The seats are comfortable, but squishy, and there's an all new facia with a bewildering array of surfaces and materials. It seems well put together, though and while the simple facia might not have the most modern gadgets, it's clear and easy to use. There's a centre touch screen, but that's really just a digital display for the audio system; no sat nav is offered, although there is a USB charge slot in the front. All models except the entry level get a DAB radio, and the mid-level 3Form gets air con, cruise control, Bluetooth, and steering-wheel audio controls. The 3Style+ is predicted to be the top model and adds special 16-inch wheels, automatic lamps and wipers, reverse parking sensors, electric mirrors and leather seats.

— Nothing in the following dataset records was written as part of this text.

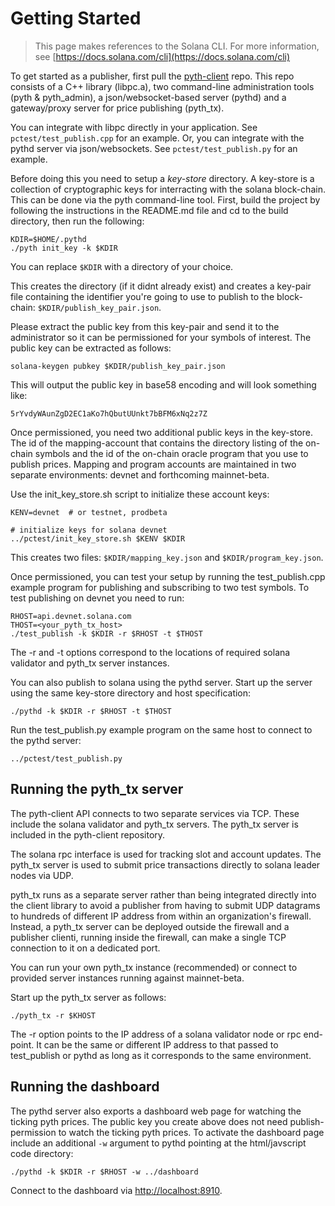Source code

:# Getting Started

> This page makes references to the Solana CLI. For more information, see [https://docs.solana.com/cli](https://docs.solana.com/cli)

To get started as a publisher, first pull the [pyth-client](https://github.com/pyth-network/pyth-client) repo. This repo consists of a C++ library (libpc.a), two command-line administration tools (pyth & pyth\_admin), a json/websocket-based server (pythd) and a gateway/proxy server for price publishing (pyth\_tx).

You can integrate with libpc directly in your application. See `pctest/test_publish.cpp` for an example. Or, you can integrate with the pythd server via json/websockets. See `pctest/test_publish.py` for an example.

Before doing this you need to setup a _key-store_ directory. A key-store is a collection of cryptographic keys for interracting with the solana block-chain. This can be done via the pyth command-line tool. First, build the project by following the instructions in the README.md file and cd to the build directory, then run the following:

```
KDIR=$HOME/.pythd
./pyth init_key -k $KDIR
```

You can replace `$KDIR` with a directory of your choice.

This creates the directory (if it didnt already exist) and creates a key-pair file containing the identifier you're going to use to publish to the block-chain: `$KDIR/publish_key_pair.json`.

Please extract the public key from this key-pair and send it to the administrator so it can be permissioned for your symbols of interest. The public key can be extracted as follows:

```
solana-keygen pubkey $KDIR/publish_key_pair.json
```

This will output the public key in base58 encoding and will look something like:

```
5rYvdyWAunZgD2EC1aKo7hQbutUUnkt7bBFM6xNq2z7Z
```

Once permissioned, you need two additional public keys in the key-store. The id of the mapping-account that contains the directory listing of the on-chain symbols and the id of the on-chain oracle program that you use to publish prices. Mapping and program accounts are maintained in two separate environments: devnet and forthcoming mainnet-beta.

Use the init\_key\_store.sh script to initialize these account keys:

```
KENV=devnet  # or testnet, prodbeta

# initialize keys for solana devnet
../pctest/init_key_store.sh $KENV $KDIR
```

This creates two files: `$KDIR/mapping_key.json` and `$KDIR/program_key.json`.

Once permissioned, you can test your setup by running the test\_publish.cpp example program for publishing and subscribing to two test symbols. To test publishing on devnet you need to run:

```
RHOST=api.devnet.solana.com
THOST=<your_pyth_tx_host>
./test_publish -k $KDIR -r $RHOST -t $THOST
```

The -r and -t options correspond to the locations of required solana validator and pyth\_tx server instances.

You can also publish to solana using the pythd server. Start up the server using the same key-store directory and host specification:

```
./pythd -k $KDIR -r $RHOST -t $THOST
```

Run the test\_publish.py example program on the same host to connect to the pythd server:

```
../pctest/test_publish.py
```

## Running the pyth\_tx server

The pyth-client API connects to two separate services via TCP. These include the solana validator and pyth\_tx servers. The pyth\_tx server is included in the pyth-client repository.

The solana rpc interface is used for tracking slot and account updates. The pyth\_tx server is used to submit price transactions directly to solana leader nodes via UDP.

pyth\_tx runs as a separate server rather than being integrated directly into the client library to avoid a publisher from having to submit UDP datagrams to hundreds of different IP address from within an organization's firewall. Instead, a pyth\_tx server can be deployed outside the firewall and a publisher clienti, running inside the firewall, can make a single TCP connection to it on a dedicated port.

You can run your own pyth\_tx instance (recommended) or connect to provided server instances running against mainnet-beta.

Start up the pyth\_tx server as follows:

```
./pyth_tx -r $KHOST
```

The -r option points to the IP address of a solana validator node or rpc end-point. It can be the same or different IP address to that passed to test\_publish or pythd as long as it corresponds to the same environment.

## Running the dashboard

The pythd server also exports a dashboard web page for watching the ticking pyth prices. The public key you create above does not need publish-permission to watch the ticking pyth prices. To activate the dashboard page include an additional `-w` argument to pythd pointing at the html/javscript code directory:

```
./pythd -k $KDIR -r $RHOST -w ../dashboard
```

Connect to the dashboard via [http://localhost:8910](http://localhost:8910).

Safety equipment consists of twin front, side and curtain airbags, electronic stability control, corner brake control, electronic hill hold and traction control, though there are no radar-and-camera-based safety systems such as autonomous braking, or pedestrian recognition.
The four-cylinder 16-valve, chain-cam engine needs revving, but it pulls quite well even if performance is modest, with 0-62mph in 10.8 seconds and a top speed of 108mph. The little lump gets quite raucous after 4,000rpm, although it's not an unpleasant noise. Gear-change quality is nothing special, but the ratios are reasonably spaced, until you get to fifth that is, where you find the engine spinning at over 3,000rpm at 70mph and no sixth to take the pressure off. Combined fuel consumption is quoted at 48.7mpg, but MG seemed unsure whether that was under the more realistic WLTP test proceedure; either way it's not outstanding.
There's not been too much done to the suspension, which consists of the class standard of MacPherson strut front and a twist-beam rear. The ride is on the firm side, but it's a well-balanced little car, with little side-to-side head tossing and plenty of longitudinal compliance over sleeping policemen. The 16-inch Goodyear tyres are noisy though.